Generally speaking, the Orphan Drug Act has worked. More companies are willing to invest the millions of dollars needed to develop a drug that has a very small market.
Orphan drugs underline the critical issues of drug prices, rare diseases and unmet medical need. The Orphan Drug Act of 1983 was created to encourage drug companies to develop drugs for rare or ultra-rare diseases. The National Institutes of Health (NIH) defines rare diseases as afflicting fewer than 200,000 individuals.
Generally speaking, the Orphan Drug Act has worked. More companies are willing to invest the millions of dollars needed to develop a drug that has a very small market. Payers are generally willing to pay the usually very high prices for the drugs because they’re the only treatment available, although there are increasing restrictions or qualifying conditions on their payment. They also often find that the high costs of the drugs are less expensive than paying for the long-term care, patient visits and hospitalizations associated with these diseases.
Trinity Partners, based in Waltham, Mass., released an annual report today that ranked dozens of new drugs approved in 2015 by the U.S. Food and Drug Administration (FDA) based on therapeutic benefits, R&D costs, and commercial sales. And for the second year, Trinity found that orphan disease drugs generally haven’t done all that well at launch and often continued to stumble after three years of sales.
Trinity’s report indicated that the most successful drugs were for non-orphan diseases like cancer, HIV and psoriasis.
There were 57 unique drug and biologic approvals in 2015, most of which received one or more expedited review designations. Oncology was the area with the greatest number of approvals—30 percent in 2015. The highest-performing drugs from the 2015 approvals were Ibrance (palbociclib) for breast cancer, Darzalex (daratumumab) for multiple myeloma, and Genvoya (elvitegravir, cobicistat, emtricitabine, and tenofovir alafenamide), for HIV.
The report offers some analysis on the success of oncology products, particularly in terms of developing cancer drugs for multiple indications or for multiple lines within an indication. These, the analysts found, tended to be more commercially durable, stating, “For oncology products, moving up in line of therapy leads to higher commercial success, as seen with Darzalex, which received a fourth-line indication at launch, but has since added four additional indications within multiple myeloma.”
The report does point out that ultra-orphan products like Kanuma for lysosomal acid lipase deficiency (LAL-D) and Unituxin for high-risk neuroblastoma, tended to have a lower commercial performance. Some did well commercially, such as Orkambi for cystic fibrosis and Strensiq for hypophosphatasia.

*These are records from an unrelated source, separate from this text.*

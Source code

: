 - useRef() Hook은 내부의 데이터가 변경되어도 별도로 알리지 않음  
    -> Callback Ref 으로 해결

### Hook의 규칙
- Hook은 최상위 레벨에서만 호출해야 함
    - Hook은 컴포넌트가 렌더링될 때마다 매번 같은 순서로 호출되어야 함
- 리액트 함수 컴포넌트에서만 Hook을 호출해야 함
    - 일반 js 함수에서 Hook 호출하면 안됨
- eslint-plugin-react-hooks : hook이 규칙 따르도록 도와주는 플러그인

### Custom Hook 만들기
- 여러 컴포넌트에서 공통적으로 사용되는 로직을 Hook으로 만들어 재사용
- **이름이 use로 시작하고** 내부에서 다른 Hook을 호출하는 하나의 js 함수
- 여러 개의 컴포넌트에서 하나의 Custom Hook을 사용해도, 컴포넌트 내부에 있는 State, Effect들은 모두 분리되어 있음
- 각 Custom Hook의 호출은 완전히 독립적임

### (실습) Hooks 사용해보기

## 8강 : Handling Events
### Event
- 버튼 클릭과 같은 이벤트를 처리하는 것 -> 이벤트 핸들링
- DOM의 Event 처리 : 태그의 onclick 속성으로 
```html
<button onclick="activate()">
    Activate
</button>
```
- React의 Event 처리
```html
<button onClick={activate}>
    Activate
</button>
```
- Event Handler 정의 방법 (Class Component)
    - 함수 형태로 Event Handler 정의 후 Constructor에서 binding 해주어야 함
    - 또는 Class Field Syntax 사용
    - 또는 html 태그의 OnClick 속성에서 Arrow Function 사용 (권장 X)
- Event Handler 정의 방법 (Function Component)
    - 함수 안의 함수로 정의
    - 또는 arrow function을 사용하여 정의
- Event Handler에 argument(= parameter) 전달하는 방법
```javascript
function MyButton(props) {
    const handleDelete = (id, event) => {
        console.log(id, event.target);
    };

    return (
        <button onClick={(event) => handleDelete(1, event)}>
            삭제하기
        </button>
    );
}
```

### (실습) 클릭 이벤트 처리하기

The report looked at 2016 as well, noting that approvals dropped that year. It wrote, “Innovation in oncology continued an upward trend, with several novel breakthrough therapies.”
However, it went on, “Nearly half of new drugs approved in 2016 were indicated for orphan diseases highlighting that investing in this space remains a strategic choice for many companies. Notable orphan drugs include the controversial Exondys 51 (Duchenne muscular dystrophy), Spinraza (spinal muscular atrophy), and Ocaliva (primary biliary cirrhosis). Analysis of these therapies will help to fine tune our assessment of the commercial potential of orphan drugs relative to their therapeutic value.”
Also, the report points out that the top 10 most expensive drugs approved from 2014 and 2016 were for orphan diseases. And convincing payers to cover the drugs isn’t always that simple.
The report also points out that increased pricing pressures, biosimilar competition, and even overall greater competition is forcing drug companies to be even more strategic. That’s consistent with reports that big biopharma is actively killing off more drug programs to focus finite resources on the drugs with the best chances.
But it’s not really bleak. The report notes, “Although the industry faces immense challenges, substantial room for growth remains as demonstrated by this report; therapies that provide compelling clinical benefit relative to the standard of care can achieve commercial success even in crowded markets.”